Le GEMM est membre de la Fédération des Associations de Protection de l'Environnement polynésienne, collabore au collectif national Vigie Mer et au Réseau National Échouage français

LE TOURISME ANIMALIER INVASIF

 

 

En Polynésie comme ailleurs dans le monde, nous constatons un fort développement des activités d'observation et d'approche des baleines et des dauphins en milieu naturel, appelées whale et dolphin watching. Ces activités surfent le plus souvent sur des mythes et légendes impliquant ces animaux emblématiques pour promouvoir des approches non-raisonnées et mal encadrées qui dérangent et tendent à fragiliser les populations de mammifères marins  - principalement la baleine à bosse, le grand dauphin et le dauphin à long bec - en Polynésie.

 

L'observation des cétacés, privilégiant à l'origine une sensibilisation du grand public à la beauté et à la fragilité de ces animaux, court donc le risque, si la tendance s'accélère, de devenir rapidement une nouvelle source de pollution majeure pour les espèces sauvages.

 

Depuis 2009, le GEMM effectue un suivi bénévole des dauphins et des baleines impactés par le tourisme dans les archipels des Tuamotu et de la Société. Un suivi scientifique détaillé est notamment mené à l'année sur les effets du tourisme plongée sur le comportement des grands dauphins de l'atoll de Rangiroa.

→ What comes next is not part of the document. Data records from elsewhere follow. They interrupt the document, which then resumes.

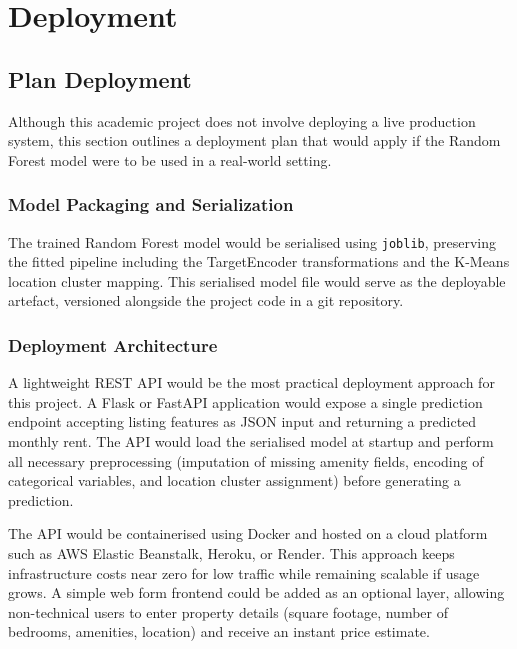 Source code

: \section{Deployment}

\subsection{Plan Deployment}
\label{subsec:Plan Deployment}

\noindent
Although this academic project does not involve deploying a live production system, this section outlines a deployment plan that would apply if the Random Forest model were to be used in a real-world setting.

\subsubsection{Model Packaging and Serialization}

\noindent
The trained Random Forest model would be serialised using \texttt{joblib}, preserving the fitted pipeline including the TargetEncoder transformations and the K-Means location cluster mapping. This serialised model file would serve as the deployable artefact, versioned alongside the project code in a git repository.

\subsubsection{Deployment Architecture}

\noindent
A lightweight REST API would be the most practical deployment approach for this project. A Flask or FastAPI application would expose a single prediction endpoint accepting listing features as JSON input and returning a predicted monthly rent. The API would load the serialised model at startup and perform all necessary preprocessing (imputation of missing amenity fields, encoding of categorical variables, and location cluster assignment) before generating a prediction.

\noindent
The API would be containerised using Docker and hosted on a cloud platform such as AWS Elastic Beanstalk, Heroku, or Render. This approach keeps infrastructure costs near zero for low traffic while remaining scalable if usage grows. A simple web form frontend could be added as an optional layer, allowing non-technical users to enter property details (square footage, number of bedrooms, amenities, location) and receive an instant price estimate.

LES CONFLITS ENTRE LA PÊCHE INDUSTRIELLE ET LES MAMMIFÈRES MARINS

La raréfaction de la faune marine en Polynésie génère des problèmes de plus en plus aigus entre pêcheurs et mammifères marins dont des comportements de déprédation lors desquels des animaux enlèvent, partiellement ou totalement, des appâts ou des prises sur du matériel de pêche. Les cétacés peuvent alors être victimes de captures accidentelles ou de représailles de la part de pêcheurs excédés.

Au niveau mondial, la fausse orque représente les deux tiers des espèces identifiées, tuées ou sérieusement blessées dans les pêcheries, dépassant à certains endroits les capacités de résilience des populations. Les globicéphales tropicaux ne sont pas en reste, puisqu’un déclin de leurs populations a également été constaté dans les eaux hawaiiennes. Ce problème est d'autant plus important que les taux de mortalité sont souvent sous-évalués.

Depuis 2012, le GEMM travaille à une meilleure compréhension des problèmes de déprédations côtières et hauturières dans les archipels de la Société, des Tuamotu et des Marquises en partenariat avec le CRIOBE, la DRMM et certains capitaines de navires de pêche polynésiens.